For beginners, Klinsmann wasn’t asking for antics akin to Maradona’s Hand of God or Luis Suarez’ hand ball in South Africa. Klinsmann wants his players from the opening whistle to let the other team know that they are playing in their house. He wants his players to let the referee know that he is calling a game in their house. Hard tackles, like what Jermaine Jones did to Neymar, should happen in the first half, not in the second half with the game already decided. Brazil was allowed to ease into the game, they should have been uncomfortable from the get go. Perhaps the US showed too much respect for Brazil, but if you go through the US roster and list their accomplishments, for club and country, they deserve to be respected too. Brazil made the US look like pushovers. How could you let Marcelo, a player who can’t get regular time with his club, disrespect one of your veterans like Steve Cherundolo? There is a need to play nasty, not by cheating, but you do the same thing Marcelo was doing, as a matter of fact, you do the same thing that Jürgen Klinsmann did as a player. You become a nuisance, a pest, a difficult player to play against. Every interaction you have with the other team should make them uncomfortable. Think of players like Ben Olsen and Pablo Mastroeni, they are evidence that you can be nasty without cheating. Many find it unfavorable to surround the referee to protest bad calls, like Barcelona, but the bottom line is that referees are human and they will second guess themselves. Perhaps with more protests from the US, the referee may have given more thought to the two possible penalties that the US had in the game against Dempsey and Gomez. There is a fine line between playing nasty and cheating. It’s a line that players like Roy Keane, Claude Makelele, and Gennaro Gattuso have struggled to walk all their careers, but they have done so with success. And naturally, with this type of play there is some risk, but also reward. A question to all soccer media and fans, if a US player crossed that line like Luis Suarez, would you enjoy the results any less, for Suarez advancing his team to the World Cup semi-finals? How about Roy Keane, or more recently Ramires and Raul Meireles of Chelsea? Players whose yellow cards got them suspended but propelled their teams to Champions League finals and ultimately victory.

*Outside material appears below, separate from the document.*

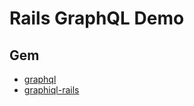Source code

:# Rails GraphQL Demo

## Gem
* [graphql](http://localhost:3000/graphql)
* [graphiql-rails](http://localhost:3000/graphiql)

The US does have and enforcers like the in Jermaine Jones and Michael Bradley, but given that the current squad is technically further back than teams like Brazil, Holland and Spain, it may call for the whole team to have such an attitude. The outrage by the media is baffling to me, because the nastiness that Klinsmann asked for is the same type that we have seen the US display in victories against Italy this year and Spain in the Confederations Cup. Klinsmann’s contention may have been that this capitulation happened at home. At times, I feel that the US players put too much stock into the fact that because the US is such a melting pot, that there may be equal numbers of supporters in the stands. Perhaps they feel every match is an away match and play accordingly. As most things in life, it boils down to balance, the US has the players and the correct mental makeup to play nasty, they just have to learn to display it for 90 minutes, against every opponent ,at home and away, and apparently for them to be accepted by the soccer media and fans, never cross the line.